The accumulative cost values are arranged in a list from the lowest-accumulative cost to the highest.
The lowest-cost cell is chosen from the active accumulative cost cell list, and the value for that cell location is assigned to the output cost-distance raster. The list of active cells expands to include the neighbors of the chosen cell, because those cells now have a way to reach a source. Only those cells that can possibly reach a source can be active in the list. The cost to move into these cells is calculated using the accumulative cost formulas.
Again, the active cell on the list with the lowest cost is chosen, the neighborhood is expanded, the new costs are calculated, and the new cost cells are added to the active list.
Source cells do not have to be connected. All disconnected sources contribute equally to the active list. Only the cell with the lowest-accumulative cost is chosen and expanded, regardless of the source to which it will be allocated.
This allocation process continues. Furthermore, cells on the active list are updated if a new, cheaper route is created by the addition of new cell locations to the output raster.

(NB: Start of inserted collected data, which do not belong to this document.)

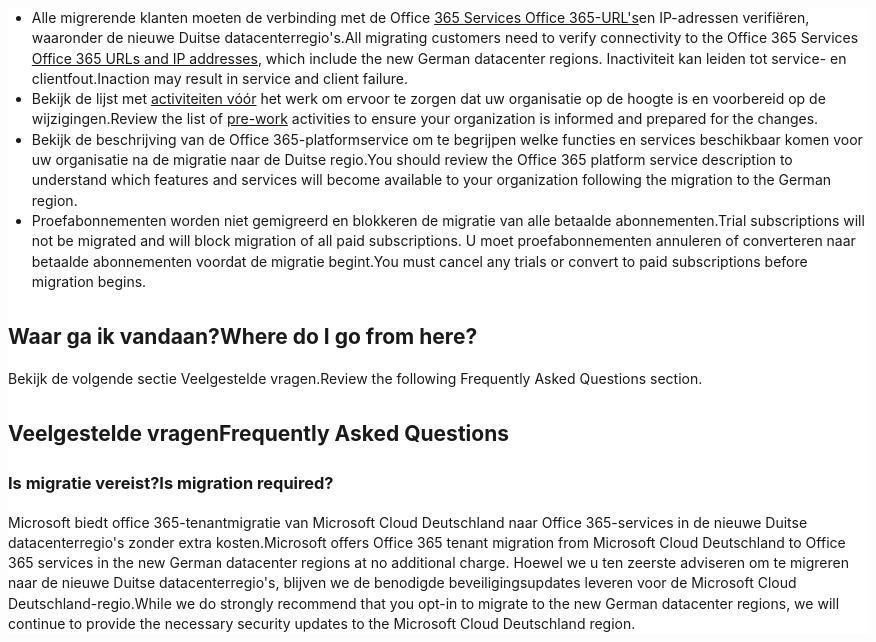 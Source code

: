 - <span data-ttu-id="a71b1-176">Alle migrerende klanten moeten de verbinding met de Office [365 Services Office 365-URL's](urls-and-ip-address-ranges.md)en IP-adressen verifiëren, waaronder de nieuwe Duitse datacenterregio's.</span><span class="sxs-lookup"><span data-stu-id="a71b1-176">All migrating customers need to verify connectivity to the Office 365 Services [Office 365 URLs and IP addresses](urls-and-ip-address-ranges.md), which include the new German datacenter regions.</span></span> <span data-ttu-id="a71b1-177">Inactiviteit kan leiden tot service- en clientfout.</span><span class="sxs-lookup"><span data-stu-id="a71b1-177">Inaction may result in service and client failure.</span></span>
- <span data-ttu-id="a71b1-178">Bekijk de lijst met [activiteiten vóór](ms-cloud-germany-transition-add-pre-work.md) het werk om ervoor te zorgen dat uw organisatie op de hoogte is en voorbereid op de wijzigingen.</span><span class="sxs-lookup"><span data-stu-id="a71b1-178">Review the list of [pre-work](ms-cloud-germany-transition-add-pre-work.md) activities to ensure your organization is informed and prepared for the changes.</span></span>
- <span data-ttu-id="a71b1-179">Bekijk de beschrijving van de Office 365-platformservice om te begrijpen welke functies en services beschikbaar komen voor uw organisatie na de migratie naar de Duitse regio.</span><span class="sxs-lookup"><span data-stu-id="a71b1-179">You should review the Office 365 platform service description to understand which features and services will become available to your organization following the migration to the German region.</span></span>
- <span data-ttu-id="a71b1-180">Proefabonnementen worden niet gemigreerd en blokkeren de migratie van alle betaalde abonnementen.</span><span class="sxs-lookup"><span data-stu-id="a71b1-180">Trial subscriptions will not be migrated and will block migration of all paid subscriptions.</span></span> <span data-ttu-id="a71b1-181">U moet proefabonnementen annuleren of converteren naar betaalde abonnementen voordat de migratie begint.</span><span class="sxs-lookup"><span data-stu-id="a71b1-181">You must cancel any trials or convert to paid subscriptions before migration begins.</span></span>

## <a name="where-do-i-go-from-here"></a><span data-ttu-id="a71b1-182">Waar ga ik vandaan?</span><span class="sxs-lookup"><span data-stu-id="a71b1-182">Where do I go from here?</span></span>

<span data-ttu-id="a71b1-183">Bekijk de volgende sectie Veelgestelde vragen.</span><span class="sxs-lookup"><span data-stu-id="a71b1-183">Review the following Frequently Asked Questions section.</span></span>

## <a name="frequently-asked-questions"></a><span data-ttu-id="a71b1-184">Veelgestelde vragen</span><span class="sxs-lookup"><span data-stu-id="a71b1-184">Frequently Asked Questions</span></span>

### <a name="is-migration-required"></a><span data-ttu-id="a71b1-185">Is migratie vereist?</span><span class="sxs-lookup"><span data-stu-id="a71b1-185">Is migration required?</span></span>

<span data-ttu-id="a71b1-186">Microsoft biedt office 365-tenantmigratie van Microsoft Cloud Deutschland naar Office 365-services in de nieuwe Duitse datacenterregio's zonder extra kosten.</span><span class="sxs-lookup"><span data-stu-id="a71b1-186">Microsoft offers Office 365 tenant migration from Microsoft Cloud Deutschland to Office 365 services in the new German datacenter regions at no additional charge.</span></span> <span data-ttu-id="a71b1-187">Hoewel we u ten zeerste adviseren om te migreren naar de nieuwe Duitse datacenterregio's, blijven we de benodigde beveiligingsupdates leveren voor de Microsoft Cloud Deutschland-regio.</span><span class="sxs-lookup"><span data-stu-id="a71b1-187">While we do strongly recommend that you opt-in to migrate to the new German datacenter regions, we will continue to provide the necessary security updates to the Microsoft Cloud Deutschland region.</span></span>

This updating can occur with the advent of new paths for cells on the active list as more cells are allocated to the output raster. When the cell with the lowest value on the active accumulative cost list is allocated to the output raster, all the accumulative costs are calculated. These costs are also calculated for the neighboring cells of the newly assigned output cell, even if the neighboring cells are on the active list through another cell. If the new accumulative cost for the locations on the active list is greater than the one the cells currently have, the value is ignored. If the accumulative cost is less, the old accumulative cost for the location is replaced on the active list with the new value. That cell, which now has access to a cheaper and more desirable path to a source, moves up the active chosen list.

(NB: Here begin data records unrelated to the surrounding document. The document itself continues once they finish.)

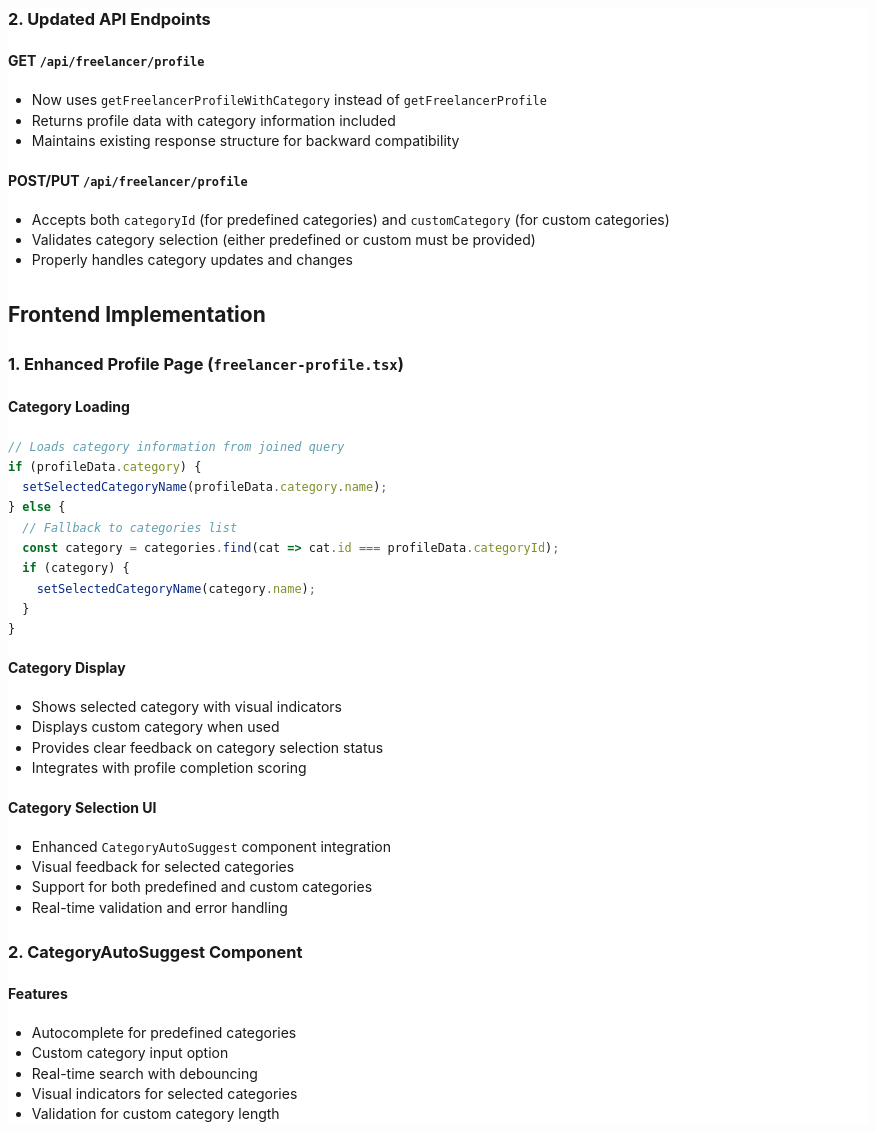 ### 2. Updated API Endpoints

#### GET `/api/freelancer/profile`
- Now uses `getFreelancerProfileWithCategory` instead of `getFreelancerProfile`
- Returns profile data with category information included
- Maintains existing response structure for backward compatibility

#### POST/PUT `/api/freelancer/profile`
- Accepts both `categoryId` (for predefined categories) and `customCategory` (for custom categories)
- Validates category selection (either predefined or custom must be provided)
- Properly handles category updates and changes

## Frontend Implementation

### 1. Enhanced Profile Page (`freelancer-profile.tsx`)

#### Category Loading
```typescript
// Loads category information from joined query
if (profileData.category) {
  setSelectedCategoryName(profileData.category.name);
} else {
  // Fallback to categories list
  const category = categories.find(cat => cat.id === profileData.categoryId);
  if (category) {
    setSelectedCategoryName(category.name);
  }
}
```

#### Category Display
- Shows selected category with visual indicators
- Displays custom category when used
- Provides clear feedback on category selection status
- Integrates with profile completion scoring

#### Category Selection UI
- Enhanced `CategoryAutoSuggest` component integration
- Visual feedback for selected categories
- Support for both predefined and custom categories
- Real-time validation and error handling

### 2. CategoryAutoSuggest Component

#### Features
- Autocomplete for predefined categories
- Custom category input option
- Real-time search with debouncing
- Visual indicators for selected categories
- Validation for custom category length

In the example below, the cell location at row 3, column 1 (highlighted by the box), had an accumulative cost of 11.0 when it was put on the active list to reach the source at the top of the raster. However, because the lower source expanded to this location, the cell had access to a cheaper accumulative cost path to reach a source. The value for the location was updated on the active list and allocated to the output earlier because of this lower accumulative cost.
If there are multiple zones or disconnected sets of source cells on the input source raster, the growing process continues and allocates the cheapest cost cell from the active list regardless of which source it is from.
When the growth fronts meet, the least-cost path back to the source proceeds until all eligible cells have received a cost value.
It is conceivable that when the growing patterns meet, cells from one growth pattern will be able to reach a source cell in another set or growth pattern more cheaply; if so, they will be reassigned to the new source. This behavior was shown by the cell at row 3, column 1, earlier, but is also exemplified below by the cell located at row 3, column 6.
When all cells have been chosen from the active list, the result is the accumulative cost- or weighted-distance raster. The procedure used ensures that the lowest-accumulative cost is guaranteed for each cell. This process continues for all cells until the edge of the raster is encountered, the boundary of the window is found, or the maximum distance is reached.
No travel is allowed through cells containing NoData values. The least-accumulative cost for cells on the backside of a group of NoData cells is determined by the cost to travel around these locations. If a cell location is assigned NoData on the input cost raster, NoData will be assigned to the cell location on the cost-distance output raster.